Marginal solution

November 27, 2013

Okey dokey. Better reveal the solution to the stat-geek marginalisation quiz. There were sixty two votes.

The popular winner was the economics/marginal profits idea, with 31 votes. Plausible but wrong.

The second most popular was the “marginal interest” idea. Well… this is what the term has more or less drifted into meaning, because (almost) everybody has forgotten the true origin. So… wrong.

Nobody voted for “lost in the mists of time”, which proves you all care. How nice.

Only two people voted for EB Margin being the pseudonym of WR Gossett.

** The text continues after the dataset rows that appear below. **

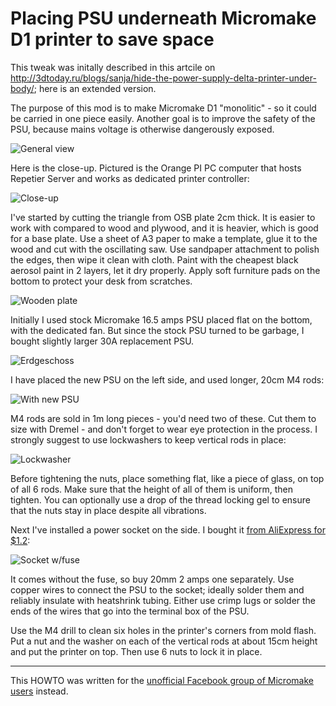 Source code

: # Placing PSU underneath Micromake D1 printer to save space

This tweak was initally described in this artcile on http://3dtoday.ru/blogs/sanja/hide-the-power-supply-delta-printer-under-body/; here is an extended version.

The purpose of this mod is to make Micromake D1 "monolitic" - so it could be carried in one piece easily. Another goal is to improve the safety of the PSU, because mains voltage is otherwise dangerously exposed.

![General view](https://pp.vk.me/c837423/v837423745/191ee/jvTvs92gLj0.jpg)

Here is the close-up. Pictured is the Orange PI PC computer that hosts Repetier Server and works as dedicated printer controller:

![Close-up](https://pp.vk.me/c837423/v837423745/191f8/CfGgooVEUl0.jpg)

I've started by cutting the triangle from OSB plate 2cm thick. It is easier to work with compared to wood and plywood, and it is heavier, which is good for a base plate. Use a sheet of A3 paper to make a template, glue it to the wood and cut with the oscillating saw. Use sandpaper attachment to polish the edges, then wipe it clean with cloth. Paint with the cheapest black aerosol paint in 2 layers, let it dry properly. Apply soft furniture pads on the bottom to protect your desk from scratches.

![Wooden plate](https://pp.vk.me/c837423/v837423745/1922a/pPJZcajPiyw.jpg)

Initially I used stock Micromake 16.5 amps PSU placed flat on the bottom, with the dedicated fan. But since the stock PSU turned to be garbage, I bought slightly larger 30A replacement PSU.

![Erdgeschoss](http://3dtoday.ru/upload/resize_cache/main/38a/940_1080_1/IMG_1205.JPG)

I have placed the new PSU on the left side, and used longer, 20cm M4 rods:

![With new PSU](https://pp.vk.me/c837423/v837423745/19216/J-xlr_UGyLE.jpg)

M4 rods are sold in 1m long pieces - you'd need two of these. Cut them to size with Dremel - and don't forget to wear eye protection in the process. I strongly suggest to use lockwashers to keep vertical rods in place:

![Lockwasher](http://xn--e1ahdoaefcbdgmy.xn--p1ai/wp-content/uploads/2013/10/shaiba-4.jpg)

Before tightening the nuts, place something flat, like a piece of glass, on top of all 6 rods. Make sure that the height of all of them is uniform, then tighten. You can optionally use a drop of the thread locking gel to ensure that the nuts stay in place despite all vibrations.

Next I've installed a power socket on the side. I bought it [from AliExpress for $1.2](https://alitems.com/g/1e8d1144949a590a4ec116525dc3e8/?ulp=https%3A%2F%2Fwww.aliexpress.com%2Fitem%2FNEW-10A-250V-Inlet-Module-Plug-Fuse-Switch-Male-Power-Socket-3-Pin-IEC320-C14%2F32505761611.html):

![Socket w/fuse](https://ae01.alicdn.com/kf/HTB1jyacKXXXXXckXFXXq6xXFXXXA/NEW-10A-250V-Inlet-Module-Plug-Fuse-Switch-Male-Power-Socket-3-Pin-IEC320-C14.jpg)

It comes without the fuse, so buy 20mm 2 amps one separately. Use copper wires to connect the PSU to the socket; ideally solder them and reliably insulate with heatshrink tubing. Either use crimp lugs or solder the ends of the wires that go into the terminal box of the PSU.

Use the M4 drill to clean six holes in the printer's corners from mold flash. Put a nut and the washer on each of the vertical rods at about 15cm height and put the printer on top. Then use 6 nuts to lock it in place.

---

This HOWTO was written for the [unofficial Facebook group of Micromake users](https://www.facebook.com/groups/173676226330714/) instead.

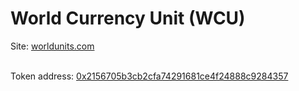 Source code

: # World Currency Unit (WCU)

<p>Site: <a href="https://worldunits.com">worldunits.com</a></p>
<br>
Token address: <a href="https://etherscan.io/address/0x2156705b3cb2cfa74291681ce4f24888c9284357">0x2156705b3cb2cfa74291681ce4f24888c9284357</a>
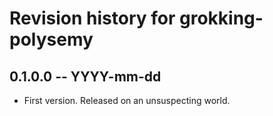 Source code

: # Revision history for grokking-polysemy

## 0.1.0.0 -- YYYY-mm-dd

* First version. Released on an unsuspecting world.
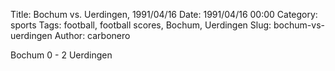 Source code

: Title: Bochum vs. Uerdingen, 1991/04/16
Date: 1991/04/16 00:00
Category: sports
Tags: football, football scores, Bochum, Uerdingen
Slug: bochum-vs-uerdingen
Author: carbonero


Bochum 0 - 2 Uerdingen
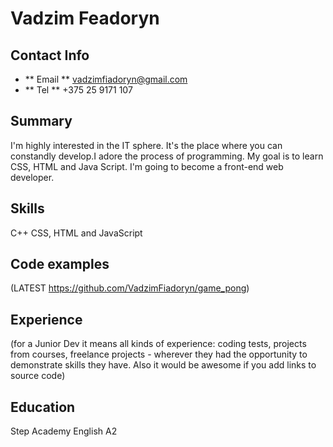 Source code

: # Vadzim Feadoryn
## Contact Info 
* ** Email ** vadzimfiadoryn@gmail.com 
* ** Tel ** +375 25 9171 107
## Summary
I'm highly interested in the IT sphere. It's the place where you can constandly develop.I adore the process of programming. My goal is to learn CSS, HTML and Java
Script. I'm going to become a front-end web developer.
## Skills 
C++ CSS, HTML and JavaScript
## Code examples 
(LATEST https://github.com/VadzimFiadoryn/game_pong)
## Experience 
(for a Junior Dev it means all kinds of experience: coding tests, projects from courses,
freelance projects - wherever they had the opportunity to demonstrate skills they have.
Also it would be awesome if you add links to source code)
## Education 
Step Academy
English A2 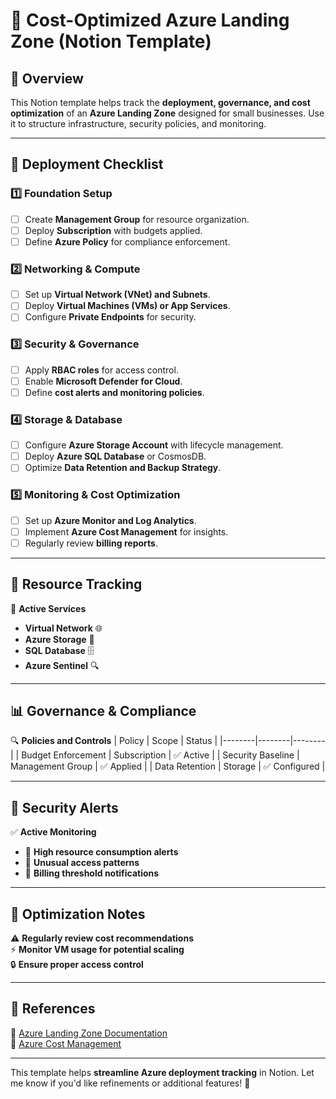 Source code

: # 📝 Cost-Optimized Azure Landing Zone (Notion Template)

## 📌 Overview
This Notion template helps track the **deployment, governance, and cost optimization** of an **Azure Landing Zone** designed for small businesses. Use it to structure infrastructure, security policies, and monitoring.

---

## 🚀 Deployment Checklist
### **1️⃣ Foundation Setup**
- [ ] Create **Management Group** for resource organization.
- [ ] Deploy **Subscription** with budgets applied.
- [ ] Define **Azure Policy** for compliance enforcement.

### **2️⃣ Networking & Compute**
- [ ] Set up **Virtual Network (VNet) and Subnets**.
- [ ] Deploy **Virtual Machines (VMs) or App Services**.
- [ ] Configure **Private Endpoints** for security.

### **3️⃣ Security & Governance**
- [ ] Apply **RBAC roles** for access control.
- [ ] Enable **Microsoft Defender for Cloud**.
- [ ] Define **cost alerts and monitoring policies**.

### **4️⃣ Storage & Database**
- [ ] Configure **Azure Storage Account** with lifecycle management.
- [ ] Deploy **Azure SQL Database** or CosmosDB.
- [ ] Optimize **Data Retention and Backup Strategy**.

### **5️⃣ Monitoring & Cost Optimization**
- [ ] Set up **Azure Monitor and Log Analytics**.
- [ ] Implement **Azure Cost Management** for insights.
- [ ] Regularly review **billing reports**.

---

## 📡 Resource Tracking
🔗 **Active Services**
- **Virtual Network** 🌐  
- **Azure Storage** 📂  
- **SQL Database** 🗄️  
- **Azure Sentinel** 🔍  

---

## 📊 Governance & Compliance
🔍 **Policies and Controls**
| Policy | Scope | Status |
|--------|--------|--------|
| Budget Enforcement | Subscription | ✅ Active |
| Security Baseline | Management Group | ✅ Applied |
| Data Retention | Storage | ✅ Configured |

---

## 🚨 Security Alerts
✅ **Active Monitoring**
- 🚀 **High resource consumption alerts**
- 🔄 **Unusual access patterns**
- 📧 **Billing threshold notifications**

---

## 📌 Optimization Notes
⚠ **Regularly review cost recommendations**  
⚡ **Monitor VM usage for potential scaling**  
🔒 **Ensure proper access control**  

---

## 📄 References
🔗 [Azure Landing Zone Documentation](https://learn.microsoft.com/en-us/azure/cloud-adoption-framework/ready/landing-zone/)  
🔗 [Azure Cost Management](https://learn.microsoft.com/en-us/azure/cost-management/)  

---

This template helps **streamline Azure deployment tracking** in Notion. Let me know if you'd like refinements or additional features! 🚀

This disappointed me, both because it is funny and because it was supposed to be a cunning false trail. WS Gosset in fact published his papers under the name of “Student”, which is why we have the “Student’s t test’.

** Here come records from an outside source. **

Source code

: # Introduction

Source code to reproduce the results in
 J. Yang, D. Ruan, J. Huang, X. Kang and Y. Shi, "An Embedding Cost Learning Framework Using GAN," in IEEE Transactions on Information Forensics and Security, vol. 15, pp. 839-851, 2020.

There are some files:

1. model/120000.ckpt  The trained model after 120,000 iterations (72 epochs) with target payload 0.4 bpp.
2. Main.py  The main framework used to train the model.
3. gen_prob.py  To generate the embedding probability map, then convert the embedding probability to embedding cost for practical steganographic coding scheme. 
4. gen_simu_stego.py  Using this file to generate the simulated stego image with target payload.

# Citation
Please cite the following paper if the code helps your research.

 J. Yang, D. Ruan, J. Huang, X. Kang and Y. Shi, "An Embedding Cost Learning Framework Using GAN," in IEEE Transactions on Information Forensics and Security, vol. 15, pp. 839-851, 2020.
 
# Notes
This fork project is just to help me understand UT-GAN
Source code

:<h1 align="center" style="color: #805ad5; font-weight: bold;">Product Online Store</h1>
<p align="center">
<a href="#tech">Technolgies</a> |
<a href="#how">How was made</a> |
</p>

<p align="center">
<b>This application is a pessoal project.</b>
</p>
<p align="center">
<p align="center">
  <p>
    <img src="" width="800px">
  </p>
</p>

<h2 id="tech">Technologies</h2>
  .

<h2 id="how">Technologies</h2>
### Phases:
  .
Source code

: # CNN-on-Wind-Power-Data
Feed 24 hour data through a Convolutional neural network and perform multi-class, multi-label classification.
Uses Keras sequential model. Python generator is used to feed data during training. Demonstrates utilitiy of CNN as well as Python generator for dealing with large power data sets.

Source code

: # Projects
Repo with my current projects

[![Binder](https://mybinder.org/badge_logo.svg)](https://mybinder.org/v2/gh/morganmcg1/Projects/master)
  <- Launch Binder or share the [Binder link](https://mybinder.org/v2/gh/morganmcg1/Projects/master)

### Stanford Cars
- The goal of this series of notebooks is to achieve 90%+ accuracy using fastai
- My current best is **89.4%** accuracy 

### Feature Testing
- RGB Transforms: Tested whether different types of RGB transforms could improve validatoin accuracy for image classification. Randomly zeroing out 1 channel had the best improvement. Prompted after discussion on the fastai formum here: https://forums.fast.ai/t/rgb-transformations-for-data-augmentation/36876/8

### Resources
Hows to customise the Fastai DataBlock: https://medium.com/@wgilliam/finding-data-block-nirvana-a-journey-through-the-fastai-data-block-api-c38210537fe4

So of course the correct answer was other. Sorry if that was an annoying tactic, but I think if I’d made the right answer one of the choices, it would have been too obvious. Amongst the 6 suggestions, two were for our amusement :

“I’d write the reason here but there’s not enough room in the margin”
“To marginalise those who don’t know”

and four were were spot on or more or less right

“Refers to margins of a contingency table”
“thought it was to do with averaging rows, with answer stuck in the margin”
“your are projecting the 2D pdf onto the “margin” of the plot”
“Sweeping the probability to the edge (=margin) of the paper?”

Sounds like the first two people knew, and the second two deduced the right answer. If you were one of those people, award yourself an extra biscuit at coffee time, and feel free to announce yourself.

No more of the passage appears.